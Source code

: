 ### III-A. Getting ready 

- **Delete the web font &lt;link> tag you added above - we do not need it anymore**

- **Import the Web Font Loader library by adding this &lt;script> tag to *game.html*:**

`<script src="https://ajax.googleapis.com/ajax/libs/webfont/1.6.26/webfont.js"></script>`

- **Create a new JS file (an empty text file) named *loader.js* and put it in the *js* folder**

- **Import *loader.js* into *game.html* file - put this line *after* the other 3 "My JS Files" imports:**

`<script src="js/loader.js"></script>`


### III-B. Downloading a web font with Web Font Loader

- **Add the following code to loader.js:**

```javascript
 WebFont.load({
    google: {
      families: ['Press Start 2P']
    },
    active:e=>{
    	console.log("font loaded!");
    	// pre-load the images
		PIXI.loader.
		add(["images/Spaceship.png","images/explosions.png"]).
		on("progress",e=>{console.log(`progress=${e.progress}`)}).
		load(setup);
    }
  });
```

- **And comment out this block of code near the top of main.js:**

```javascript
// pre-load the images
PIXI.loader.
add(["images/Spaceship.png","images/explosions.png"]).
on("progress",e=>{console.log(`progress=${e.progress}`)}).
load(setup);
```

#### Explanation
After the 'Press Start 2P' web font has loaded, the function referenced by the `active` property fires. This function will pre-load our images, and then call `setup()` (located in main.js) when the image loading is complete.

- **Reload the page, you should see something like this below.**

_____

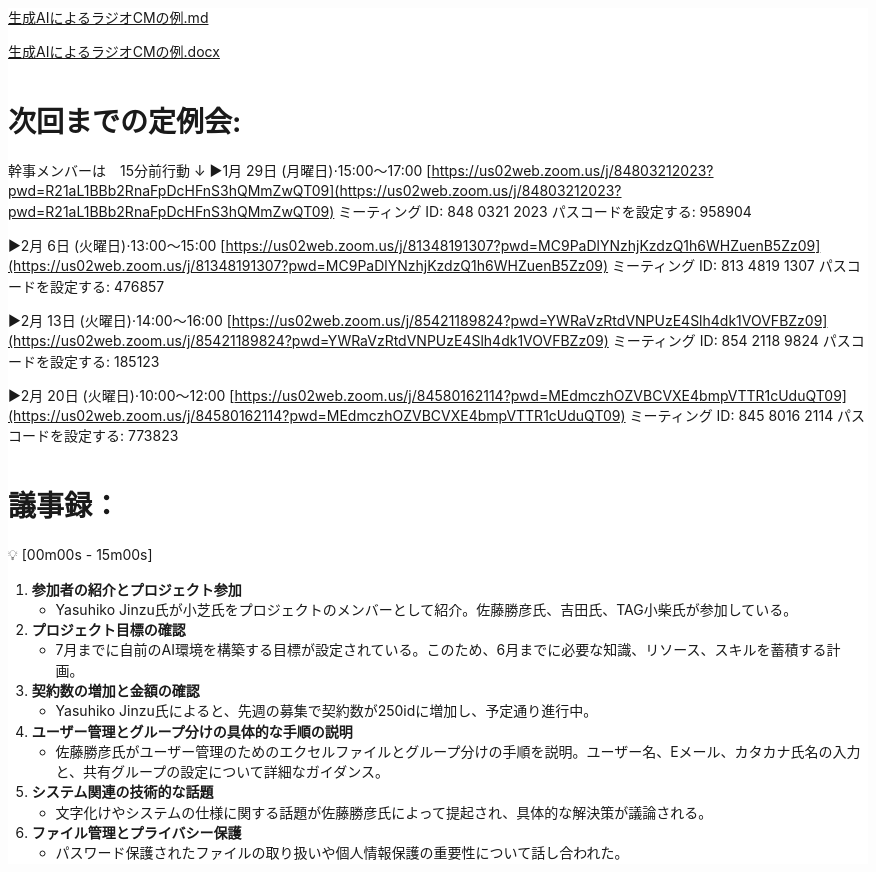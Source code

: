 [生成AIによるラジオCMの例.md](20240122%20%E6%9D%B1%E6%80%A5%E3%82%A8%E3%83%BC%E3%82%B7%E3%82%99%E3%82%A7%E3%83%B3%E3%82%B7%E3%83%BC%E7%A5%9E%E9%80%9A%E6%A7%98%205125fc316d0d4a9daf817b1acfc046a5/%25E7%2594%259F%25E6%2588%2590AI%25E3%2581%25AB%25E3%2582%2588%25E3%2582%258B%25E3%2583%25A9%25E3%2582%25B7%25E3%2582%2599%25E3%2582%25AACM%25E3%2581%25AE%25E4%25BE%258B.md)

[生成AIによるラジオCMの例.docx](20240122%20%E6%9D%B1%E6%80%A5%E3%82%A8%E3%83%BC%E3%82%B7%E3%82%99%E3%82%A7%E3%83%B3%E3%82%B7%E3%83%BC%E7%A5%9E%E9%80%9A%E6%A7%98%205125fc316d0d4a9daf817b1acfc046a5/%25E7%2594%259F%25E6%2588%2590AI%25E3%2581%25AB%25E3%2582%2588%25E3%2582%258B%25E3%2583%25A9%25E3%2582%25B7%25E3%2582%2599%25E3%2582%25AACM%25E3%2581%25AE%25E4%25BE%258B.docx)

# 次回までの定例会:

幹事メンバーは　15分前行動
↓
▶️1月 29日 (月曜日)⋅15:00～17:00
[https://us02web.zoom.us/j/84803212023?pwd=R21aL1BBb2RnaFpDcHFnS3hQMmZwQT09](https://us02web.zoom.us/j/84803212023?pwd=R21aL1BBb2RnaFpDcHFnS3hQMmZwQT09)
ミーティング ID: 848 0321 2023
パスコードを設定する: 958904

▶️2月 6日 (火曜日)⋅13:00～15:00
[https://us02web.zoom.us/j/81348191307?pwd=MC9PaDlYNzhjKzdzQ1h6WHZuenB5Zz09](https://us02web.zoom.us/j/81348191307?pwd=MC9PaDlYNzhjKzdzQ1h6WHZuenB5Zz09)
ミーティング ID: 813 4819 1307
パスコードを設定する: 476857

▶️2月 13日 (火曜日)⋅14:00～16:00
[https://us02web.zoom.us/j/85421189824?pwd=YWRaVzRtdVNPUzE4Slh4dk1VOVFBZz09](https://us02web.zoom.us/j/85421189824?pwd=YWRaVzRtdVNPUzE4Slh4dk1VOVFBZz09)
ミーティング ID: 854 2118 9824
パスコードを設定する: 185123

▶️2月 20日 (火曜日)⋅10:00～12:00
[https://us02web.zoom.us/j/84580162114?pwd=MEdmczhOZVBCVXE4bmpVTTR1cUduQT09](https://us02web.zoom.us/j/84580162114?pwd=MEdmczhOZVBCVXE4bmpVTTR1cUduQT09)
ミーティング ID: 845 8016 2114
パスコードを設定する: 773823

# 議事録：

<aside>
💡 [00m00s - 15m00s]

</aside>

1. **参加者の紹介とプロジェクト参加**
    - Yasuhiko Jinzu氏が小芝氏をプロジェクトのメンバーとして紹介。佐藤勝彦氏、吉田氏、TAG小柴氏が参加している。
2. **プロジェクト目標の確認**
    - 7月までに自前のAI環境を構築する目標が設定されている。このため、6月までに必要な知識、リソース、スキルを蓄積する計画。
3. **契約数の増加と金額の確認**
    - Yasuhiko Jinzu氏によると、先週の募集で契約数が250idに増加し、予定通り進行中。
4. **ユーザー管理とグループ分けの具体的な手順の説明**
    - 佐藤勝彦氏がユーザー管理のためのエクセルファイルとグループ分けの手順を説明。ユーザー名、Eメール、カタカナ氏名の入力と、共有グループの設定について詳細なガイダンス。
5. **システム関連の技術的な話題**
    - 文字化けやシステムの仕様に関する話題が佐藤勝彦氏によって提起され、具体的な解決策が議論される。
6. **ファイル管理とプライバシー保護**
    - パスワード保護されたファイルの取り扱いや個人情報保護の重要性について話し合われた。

_____

_Problem statement_:
Within the listing, how many lines carry the word "game"? Answer with the number alone.

_Task output_:
2